Depth recovery is pre-requisite for identifying human actions in surveillance and this information can be attained from sequence of images taken in multiple views using more than one camera. But the real challenge lies in dealing with conventional photography that captures only two dimensional projection of a 3d scene. As conventional cameras [1] are capable of capturing in-focused potions of object(s) which are away from the plane of focus, focusing is considered to be one of the contributing factors for retrieving coarse depth information.
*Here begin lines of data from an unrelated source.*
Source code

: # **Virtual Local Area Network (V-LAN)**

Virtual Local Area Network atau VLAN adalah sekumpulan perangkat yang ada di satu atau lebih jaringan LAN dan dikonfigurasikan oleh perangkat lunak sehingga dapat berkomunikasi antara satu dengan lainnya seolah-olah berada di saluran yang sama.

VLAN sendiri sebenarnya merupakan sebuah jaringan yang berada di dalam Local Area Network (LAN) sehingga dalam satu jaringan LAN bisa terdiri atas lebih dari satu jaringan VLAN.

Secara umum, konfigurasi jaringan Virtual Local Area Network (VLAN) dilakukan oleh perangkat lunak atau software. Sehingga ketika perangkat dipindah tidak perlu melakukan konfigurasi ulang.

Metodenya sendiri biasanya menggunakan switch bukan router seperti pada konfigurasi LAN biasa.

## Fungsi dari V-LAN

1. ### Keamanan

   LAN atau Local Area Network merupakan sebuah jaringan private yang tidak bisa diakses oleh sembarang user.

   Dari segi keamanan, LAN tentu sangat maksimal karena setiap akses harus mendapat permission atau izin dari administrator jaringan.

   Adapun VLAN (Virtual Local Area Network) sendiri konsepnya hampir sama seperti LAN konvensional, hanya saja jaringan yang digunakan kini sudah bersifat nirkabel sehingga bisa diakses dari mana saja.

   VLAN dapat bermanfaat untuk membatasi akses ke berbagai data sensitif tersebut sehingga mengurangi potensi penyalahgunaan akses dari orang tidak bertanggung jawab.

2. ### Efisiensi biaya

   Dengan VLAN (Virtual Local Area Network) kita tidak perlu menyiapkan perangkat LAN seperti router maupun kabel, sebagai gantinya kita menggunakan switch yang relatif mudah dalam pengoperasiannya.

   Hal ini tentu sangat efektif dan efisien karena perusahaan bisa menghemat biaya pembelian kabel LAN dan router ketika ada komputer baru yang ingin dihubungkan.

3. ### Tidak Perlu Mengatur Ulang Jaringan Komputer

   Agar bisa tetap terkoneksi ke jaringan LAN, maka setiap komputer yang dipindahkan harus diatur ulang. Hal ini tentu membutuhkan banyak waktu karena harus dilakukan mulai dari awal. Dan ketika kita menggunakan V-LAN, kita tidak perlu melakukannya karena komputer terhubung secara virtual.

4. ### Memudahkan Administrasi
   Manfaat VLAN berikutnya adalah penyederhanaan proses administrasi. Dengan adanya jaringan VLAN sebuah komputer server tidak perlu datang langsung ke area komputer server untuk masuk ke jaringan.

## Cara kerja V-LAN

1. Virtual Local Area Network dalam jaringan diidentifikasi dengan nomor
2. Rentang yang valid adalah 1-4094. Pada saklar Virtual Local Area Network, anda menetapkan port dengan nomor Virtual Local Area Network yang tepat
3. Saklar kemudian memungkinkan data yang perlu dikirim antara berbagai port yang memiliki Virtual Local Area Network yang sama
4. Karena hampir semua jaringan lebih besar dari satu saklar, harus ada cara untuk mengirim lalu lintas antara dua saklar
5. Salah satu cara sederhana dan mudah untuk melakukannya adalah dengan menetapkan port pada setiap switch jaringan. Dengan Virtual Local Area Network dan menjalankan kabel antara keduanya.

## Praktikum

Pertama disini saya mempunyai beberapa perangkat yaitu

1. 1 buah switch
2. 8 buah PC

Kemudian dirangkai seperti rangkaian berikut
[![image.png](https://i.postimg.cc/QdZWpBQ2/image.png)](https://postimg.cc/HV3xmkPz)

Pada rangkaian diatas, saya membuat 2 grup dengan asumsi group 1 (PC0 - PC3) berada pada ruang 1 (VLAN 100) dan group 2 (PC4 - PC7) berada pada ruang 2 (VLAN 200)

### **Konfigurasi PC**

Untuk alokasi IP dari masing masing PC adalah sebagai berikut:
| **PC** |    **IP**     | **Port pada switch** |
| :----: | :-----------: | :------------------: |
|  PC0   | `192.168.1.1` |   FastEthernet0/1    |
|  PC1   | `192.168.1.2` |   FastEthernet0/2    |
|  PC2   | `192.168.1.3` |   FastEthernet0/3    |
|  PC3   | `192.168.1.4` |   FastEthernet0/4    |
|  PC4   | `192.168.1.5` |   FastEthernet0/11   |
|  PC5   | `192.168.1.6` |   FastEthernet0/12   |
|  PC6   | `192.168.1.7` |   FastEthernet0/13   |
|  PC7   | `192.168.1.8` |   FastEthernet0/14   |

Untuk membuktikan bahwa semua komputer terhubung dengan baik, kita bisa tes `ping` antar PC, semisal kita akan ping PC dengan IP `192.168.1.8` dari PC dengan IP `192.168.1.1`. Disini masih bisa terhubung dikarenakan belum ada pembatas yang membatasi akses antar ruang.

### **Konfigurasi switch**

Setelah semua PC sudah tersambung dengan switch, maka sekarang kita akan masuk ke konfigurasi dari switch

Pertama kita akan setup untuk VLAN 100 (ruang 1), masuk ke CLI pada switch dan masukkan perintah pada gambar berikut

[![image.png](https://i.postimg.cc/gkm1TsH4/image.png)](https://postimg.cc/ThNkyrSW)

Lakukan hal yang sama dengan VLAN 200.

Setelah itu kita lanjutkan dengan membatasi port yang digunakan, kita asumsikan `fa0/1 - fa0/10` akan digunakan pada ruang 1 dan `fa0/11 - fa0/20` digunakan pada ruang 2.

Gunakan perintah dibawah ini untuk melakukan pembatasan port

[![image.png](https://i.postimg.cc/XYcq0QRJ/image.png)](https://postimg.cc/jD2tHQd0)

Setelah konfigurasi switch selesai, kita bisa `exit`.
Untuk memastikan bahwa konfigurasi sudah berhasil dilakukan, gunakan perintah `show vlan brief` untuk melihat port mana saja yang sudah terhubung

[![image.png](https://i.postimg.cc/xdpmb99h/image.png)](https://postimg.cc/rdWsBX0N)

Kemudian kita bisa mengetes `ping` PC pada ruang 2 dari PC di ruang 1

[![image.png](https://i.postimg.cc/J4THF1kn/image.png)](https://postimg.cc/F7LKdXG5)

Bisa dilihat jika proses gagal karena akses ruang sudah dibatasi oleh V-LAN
When image is in-focus, knowledge of camera parameters help us in estimating range of an object with a typical experimental set up as shown in Fig. 4. When an object is near to the camera, the image tends to grow larger and tends to diminish gradually while moving away from the camera. This inverse relationship is studied in detail by relating three parameters lens aperture radius, object size in image plane and the object distance along camera axial line.

1.2 Research contributions

• A relations is established between the object distance (or depth), object size and lens aperture radius and observations are taken in auto focusing mode.

• A multiplying factor is introduced to compensate the effect of object lightning on camera exposure settings while estimating depth of an object.

• A curve estimation regression analysis is made for validating the relation between camera to object distance (or depth) and object size.

Literature Survey is presented in Section 2, proposed work in section 3 with subsections Prerequisites, Experimental set up and Camera Calibration, Database creation for Depth Estimation, Results & interpretation in Section 4 with subsections dealing with the influence of object lighting and Camera exposure settings during Depth Estimation, Finding Real height from Depth estimated, Method validation, Model accuracy with reference to the existing works. The rest of paper is concluded in Section 5.

2 Literature survey

Depth Estimation or Extraction refers a set of algorithms or techniques aiming at reconstructing a spatial structure of a 3D scene. In order to obtain depth of an object in a 3D scene, several approaches have been in existence. Electronically, all these approaches can be categorized in two ways namely active and passive. Among the active methods so far proposed, light is the first kind of energy to measure distance. Incandescent light produced from high temperature of a coil is used for distance measuring. But the system is sensitive to color of illuminated object and hence it fails.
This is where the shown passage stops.